Speakers
Description
Despite the decreasing use of regional and local varieties of the Dutch language, there is a growing public interest in dialects in the Netherlands and Flanders. Several dialect associations strive to preserve the local dialect by creating lexicons, establishing spelling conventions, writing texts in their local dialect, teaching the dialect, and sharing knowledge about their local dialect with the general public. This work is done by dialect enthusiasts, volunteers, with limited resources and very limited technical support. In 2021, the Dutch Language Union decided to find ways to support this work and asked the Dutch Language Institute to explore the possibility to develop and maintain a lexical infrastructure that could not only help to create lexical resources but also provide means to make the data accessible to dialect users and learners. It was decided to carry out this exploration in the form of a pilot project for Bildts. There is a very active and lively language community in Bildt as evidenced by a report on Frisian-Dutch contact varieties in Friesland, which highlights the desires and requirements of smaller language variations. The pilot should result in an infrastructure that not only meets the requirements of the Bildts language community but also lays a foundation for future infrastructure development for other dialects. Ultimately the intended dialect infrastructure should serve as the primary resource for users of often small language varieties. Providing such an infrastructure will not only streamline the inventory and description of language varieties but also facilitate users’ search for information on words, spelling, and grammar. The requirements for such an infrastructure for Bildts were formulated by a steering group. It was decided to focus on written dialect data and the consensus was that a lexical database was the first priority. The aim: enabling people to learn Bildts.
Lexical Data Editing Environment The underlying concept is as follows: a list of words in Dutch is paired with their corresponding word in Bildts. The Dutch word list is based on sources such as Hazenberg et al. (1992), meant for language learners at level B1. For Bildts, an existing dictionary (Buwalda et al., 2013) is utilized, with its content immutable. In cases where words are absent from Buwalda, the platform permits the addition of new words, automatically categorizing them as part of a new lexicon (Woordeboek Bildts Aigene (WBA)). This approach enhances both the suitability of the lexical resource for dialectal language production and the comparability of lexical resources across different dialects within the infrastructure. It represents an initial step towards establishing a comprehensive onomasiological resource. The WBA includes an editing environment, with all editing operations being logged for quality control purposes. During the presentation, we will demonstrate the various steps involved in the editing and linking process. Publication platform Following the editing phase, the data will be made available online on the websites of the collaborating organizations. The data will be accessed through a search facility based on the Woordwaark platform which will be adapted by INT to fit the data and requirements for Bildts. Woordwaark utilizes a PostgreSQL database to store all relevant data. The website is created using JavaScript and Node.js to provide an interactive experience. In addition to the website, it will also be possible to search the dictionaries using a JSON API, which is useful if other websites or services want to integrate with Woordwaark. The entire system is packaged into one or more Docker images, making it relatively easy to deploy in different environments.
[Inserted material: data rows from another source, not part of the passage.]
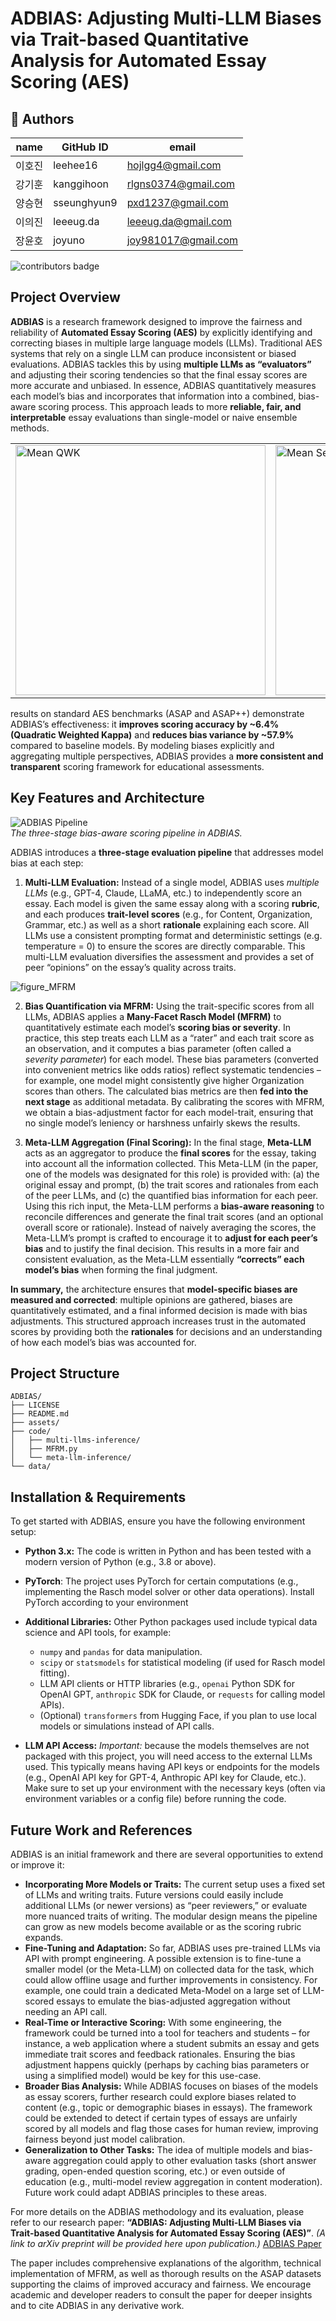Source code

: # ADBIAS: Adjusting Multi-LLM Biases via Trait-based Quantitative Analysis for Automated Essay Scoring (AES)

## 👤 Authors

| name | GitHub ID | email |
|------|------------|--------|
|이호진|leehee16|hojlgg4@gmail.com|
|강기훈|kanggihoon|rlgns0374@gmail.com|
|양승현|sseunghyun9|pxd1237@gmail.com|
|이의진|leeeug.da|leeeug.da@gmail.com|
|장윤호|joyuno|joy981017@gmail.com|

![contributors badge](https://readme-contribs.as93.net/contributors/leehee16/ADBIAS)

## Project Overview

**ADBIAS** is a research framework designed to improve the fairness and reliability of **Automated Essay Scoring (AES)** by explicitly identifying and correcting biases in multiple large language models (LLMs). Traditional AES systems that rely on a single LLM can produce inconsistent or biased evaluations. ADBIAS tackles this by using **multiple LLMs as “evaluators”** and adjusting their scoring tendencies so that the final essay scores are more accurate and unbiased. In essence, ADBIAS quantitatively measures each model’s bias and incorporates that information into a combined, bias-aware scoring process. This approach leads to more **reliable, fair, and interpretable** essay evaluations than single-model or naive ensemble methods.

<table>
  <tr>
    <td><img src="./assets/figure_mean_qwk.png" alt="Mean QWK" width="400"/></td>
    <td><img src="./assets/figure_mean_severity.png" alt="Mean Severity" width="400"/></td>
  </tr>
</table>

 results on standard AES benchmarks (ASAP and ASAP++) demonstrate ADBIAS’s effectiveness: it **improves scoring accuracy by \~6.4% (Quadratic Weighted Kappa)** and **reduces bias variance by \~57.9%** compared to baseline models. By modeling biases explicitly and aggregating multiple perspectives, ADBIAS provides a **more consistent and transparent** scoring framework for educational assessments.

## Key Features and Architecture
![ADBIAS Pipeline](./assets/adbias_pipeline.png)  
*The three-stage bias-aware scoring pipeline in ADBIAS.*

ADBIAS introduces a **three-stage evaluation pipeline** that addresses model bias at each step:

1. **Multi-LLM Evaluation:**  Instead of a single model, ADBIAS uses *multiple LLMs* (e.g., GPT-4, Claude, LLaMA, etc.) to independently score an essay. Each model is given the same essay along with a scoring **rubric**, and each produces **trait-level scores** (e.g., for Content, Organization, Grammar, etc.) as well as a short **rationale** explaining each score. All LLMs use a consistent prompting format and deterministic settings (e.g. temperature = 0) to ensure the scores are directly comparable. This multi-LLM evaluation diversifies the assessment and provides a set of peer “opinions” on the essay’s quality across traits.

![figure_MFRM](./assets/figure_MFRM.png)  

2. **Bias Quantification via MFRM:** Using the trait-specific scores from all LLMs, ADBIAS applies a **Many-Facet Rasch Model (MFRM)** to quantitatively estimate each model’s **scoring bias or severity**. In practice, this step treats each LLM as a “rater” and each trait score as an observation, and it computes a bias parameter (often called a *severity parameter*) for each model. These bias parameters (converted into convenient metrics like odds ratios) reflect systematic tendencies – for example, one model might consistently give higher Organization scores than others. The calculated bias metrics are then **fed into the next stage** as additional metadata. By calibrating the scores with MFRM, we obtain a bias-adjustment factor for each model-trait, ensuring that no single model’s leniency or harshness unfairly skews the results.

3. **Meta-LLM Aggregation (Final Scoring):** In the final stage,  **Meta-LLM** acts as an aggregator to produce the **final scores** for the essay, taking into account all the information collected. This Meta-LLM (in the paper, one of the models was designated for this role) is provided with: (a) the original essay and prompt, (b) the trait scores and rationales from each of the peer LLMs, and (c) the quantified bias information for each peer. Using this rich input, the Meta-LLM performs a **bias-aware reasoning** to reconcile differences and generate the final trait scores (and an optional overall score or rationale). Instead of naively averaging the scores, the Meta-LLM’s prompt is crafted to encourage it to **adjust for each peer’s bias** and to justify the final decision. This results in a more fair and consistent evaluation, as the Meta-LLM essentially **“corrects” each model’s bias** when forming the final judgment.

**In summary,** the architecture ensures that **model-specific biases are measured and corrected**: multiple opinions are gathered, biases are quantitatively estimated, and a final informed decision is made with bias adjustments. This structured approach increases trust in the automated scores by providing both the **rationales** for decisions and an understanding of how each model’s bias was accounted for.

## Project Structure

```
ADBIAS/
├── LICENSE                  
├── README.md                
├── assets/                  
├── code/                    
│   ├── multi-llms-inference/
│   ├── MFRM.py              
│   └── meta-llm-inference/  
└── data/                    
```

## Installation & Requirements

To get started with ADBIAS, ensure you have the following environment setup:

* **Python 3.x:** The code is written in Python and has been tested with a modern version of Python (e.g., 3.8 or above).
* **PyTorch**: The project uses PyTorch for certain computations (e.g., implementing the Rasch model solver or other data operations). Install PyTorch according to your environment
* **Additional Libraries:** Other Python packages used include typical data science and API tools, for example:

  * `numpy` and `pandas` for data manipulation.
  * `scipy` or `statsmodels` for statistical modeling (if used for Rasch model fitting).
  * LLM API clients or HTTP libraries (e.g., `openai` Python SDK for OpenAI GPT, `anthropic` SDK for Claude, or `requests` for calling model APIs).
  * (Optional) `transformers` from Hugging Face, if you plan to use local models or simulations instead of API calls.

* **LLM API Access:** *Important:* because the models themselves are not packaged with this project, you will need access to the external LLMs used. This typically means having API keys or endpoints for the models (e.g., OpenAI API key for GPT-4, Anthropic API key for Claude, etc.). Make sure to set up your environment with the necessary keys (often via environment variables or a config file) before running the code.



## Future Work and References

ADBIAS is an initial framework and there are several opportunities to extend or improve it:

* **Incorporating More Models or Traits:** The current setup uses a fixed set of LLMs and writing traits. Future versions could easily include additional LLMs (or newer versions) as “peer reviewers,” or evaluate more nuanced traits of writing. The modular design means the pipeline can grow as new models become available or as the scoring rubric expands.
* **Fine-Tuning and Adaptation:** So far, ADBIAS uses pre-trained LLMs via API with prompt engineering. A possible extension is to fine-tune a smaller model (or the Meta-LLM) on collected data for the task, which could allow offline usage and further improvements in consistency. For example, one could train a dedicated Meta-Model on a large set of LLM-scored essays to emulate the bias-adjusted aggregation without needing an API call.
* **Real-Time or Interactive Scoring:** With some engineering, the framework could be turned into a tool for teachers and students – for instance, a web application where a student submits an essay and gets immediate trait scores and feedback rationales. Ensuring the bias adjustment happens quickly (perhaps by caching bias parameters or using a simplified model) would be key for this use-case.
* **Broader Bias Analysis:** While ADBIAS focuses on biases of the models as essay scorers, further research could explore biases related to content (e.g., topic or demographic biases in essays). The framework could be extended to detect if certain types of essays are unfairly scored by all models and flag those cases for human review, improving fairness beyond just model calibration.
* **Generalization to Other Tasks:** The idea of multiple models and bias-aware aggregation could apply to other evaluation tasks (short answer grading, open-ended question scoring, etc.) or even outside of education (e.g., multi-model review aggregation in content moderation). Future work could adapt ADBIAS principles to these areas.

For more details on the ADBIAS methodology and its evaluation, please refer to our research paper: **“ADBIAS: Adjusting Multi-LLM Biases via Trait-based Quantitative Analysis for Automated Essay Scoring (AES)”**. *(A link to arXiv preprint will be provided here upon publication.)*
[ADBIAS Paper](./assets/ADBIAS_Adjusting_Multi_LLM_v1.pdf)


The paper includes comprehensive explanations of the algorithm, technical implementation of MFRM, as well as thorough results on the ASAP datasets supporting the claims of improved accuracy and fairness. We encourage academic and developer readers to consult the paper for deeper insights and to cite ADBIAS in any derivative work.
Documentation At the end of the pilot phase, extensive documentation will be made available for use by other regional languages interested in adopting the digital infrastructure. This documentation will include a workflow description, a user manual, and a report detailing the pilot experiences. We will identify best practices, necessary partners, and their respective roles and tasks, aiming to provide better assistance to other language varieties seeking to utilize the provision.